E.C. Tally was standing at the far end of the room, next to the captured beetleback. It had been in poor shape when it reached the Have-It-All, and recent treatment had done nothing to improve that. The dark ventral body plates had been ripped open along their center line and folded back. The interior was exposed, and parts of it had been removed.
It was now obvious to everyone what Atvar H’sial’s ultrasonic vision had seen at once. The recent evisceration had not killed the beetleback, because it had never been alive. Its innards were a tangle of wires, tubes, junction boxes, and hydraulics. When Nenda entered the room, E.C. Tally had just pulled out a valve. He was apparently in the middle of a lecture describing how the mechanism was constructed, and how it functioned. From the restless look of his audience, he had been at it for some time.
After three more minutes, Julian Graves said, “This is all very interesting, E.C. But some of us would rather hear what the beetlebacks did, rather than how they did it.”
“But these data are of great potential value.”
“I’m sure they are. So why don’t you download everything—later—into the Have-It-All’s computer. Describe all that you have discovered about
the way a beetleback is built and functions. But tell us, now, what you have learned about what the beetlebacks were doing, and why.”
“I have learned a great deal, and I conjecture even more. I will rank and present these findings in order of their estimated interest to this particular audience. First, regarding the beings who are extinguishing suns and removing all heat from them and their planets in a region of the Sag Arm: they are not, in their own terms, destroying these systems. They are rather, with the assistance of their own constructs, the beetlebacks, modifying star systems for their own use. The beetlebacks, much like Builder constructs, possess notions regarding their own creators that are of questionable validity. However, it seems clear that those creators require extremely cold temperatures if they are to survive and function. The name we have been using, Masters of Cold, appears entirely appropriate. It is my conjecture, although not that of the beetlebacks, that the Masters of Cold are some composite and sentient form of Bose-Einstein Condensates.”
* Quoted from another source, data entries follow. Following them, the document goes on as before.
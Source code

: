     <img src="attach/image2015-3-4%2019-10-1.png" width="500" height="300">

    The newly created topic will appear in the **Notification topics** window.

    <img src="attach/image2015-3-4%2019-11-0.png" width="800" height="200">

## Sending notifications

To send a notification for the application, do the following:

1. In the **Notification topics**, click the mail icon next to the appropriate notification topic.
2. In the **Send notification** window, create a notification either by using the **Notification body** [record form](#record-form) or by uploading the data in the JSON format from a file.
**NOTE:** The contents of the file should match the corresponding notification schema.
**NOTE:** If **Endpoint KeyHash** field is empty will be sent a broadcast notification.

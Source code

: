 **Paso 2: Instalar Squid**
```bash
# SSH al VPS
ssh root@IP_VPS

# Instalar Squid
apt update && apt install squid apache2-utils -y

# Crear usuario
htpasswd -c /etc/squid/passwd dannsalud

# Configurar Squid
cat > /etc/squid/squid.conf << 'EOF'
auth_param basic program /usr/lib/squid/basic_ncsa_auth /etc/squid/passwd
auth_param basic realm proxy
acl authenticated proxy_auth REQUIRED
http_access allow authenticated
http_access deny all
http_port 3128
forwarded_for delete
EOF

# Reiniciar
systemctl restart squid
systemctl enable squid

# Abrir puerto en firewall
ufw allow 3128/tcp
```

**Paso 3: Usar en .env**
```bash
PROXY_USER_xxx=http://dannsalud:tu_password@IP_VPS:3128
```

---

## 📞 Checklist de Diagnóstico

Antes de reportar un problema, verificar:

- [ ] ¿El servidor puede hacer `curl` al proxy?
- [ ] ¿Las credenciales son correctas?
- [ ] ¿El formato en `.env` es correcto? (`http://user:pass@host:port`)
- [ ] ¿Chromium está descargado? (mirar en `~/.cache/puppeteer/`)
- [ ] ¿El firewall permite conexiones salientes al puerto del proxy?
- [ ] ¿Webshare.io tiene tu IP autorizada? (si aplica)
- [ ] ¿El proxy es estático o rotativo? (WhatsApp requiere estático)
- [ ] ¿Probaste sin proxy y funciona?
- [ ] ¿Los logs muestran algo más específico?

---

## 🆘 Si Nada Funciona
Graves objected at once, “E.C., that is nonsense and you should know it. Bose-Einstein Condensates exist only with ambient temperatures within a few hundred billionths of a degree of absolute zero. No place in the natural universe is so cold.”
“Councilor, I of course do realize that.”
“So there is no possible way that the Masters of Cold could ever have developed in the first place.”
“They did not develop. Everything in the data bank of the beetlebacks points to a different origin. The Masters of Cold are themselves a creation—a creation of the Builders. They are a form of artifact.”
Tally’s audience had been listening quietly, but this was too much for Darya Lang. Sitting opposite Louis Nenda, she jumped to her feet and burst out, “E.C., that’s impossible. You were not on Iceworld with us, so you wouldn’t know this. But a Builder construct there assured us that the coming of extreme cold destroyed both that world and a complicated transportation system established by the Builders. It’s not reasonable to suggest that constructs which are themselves Builder creations would destroy Builder works.”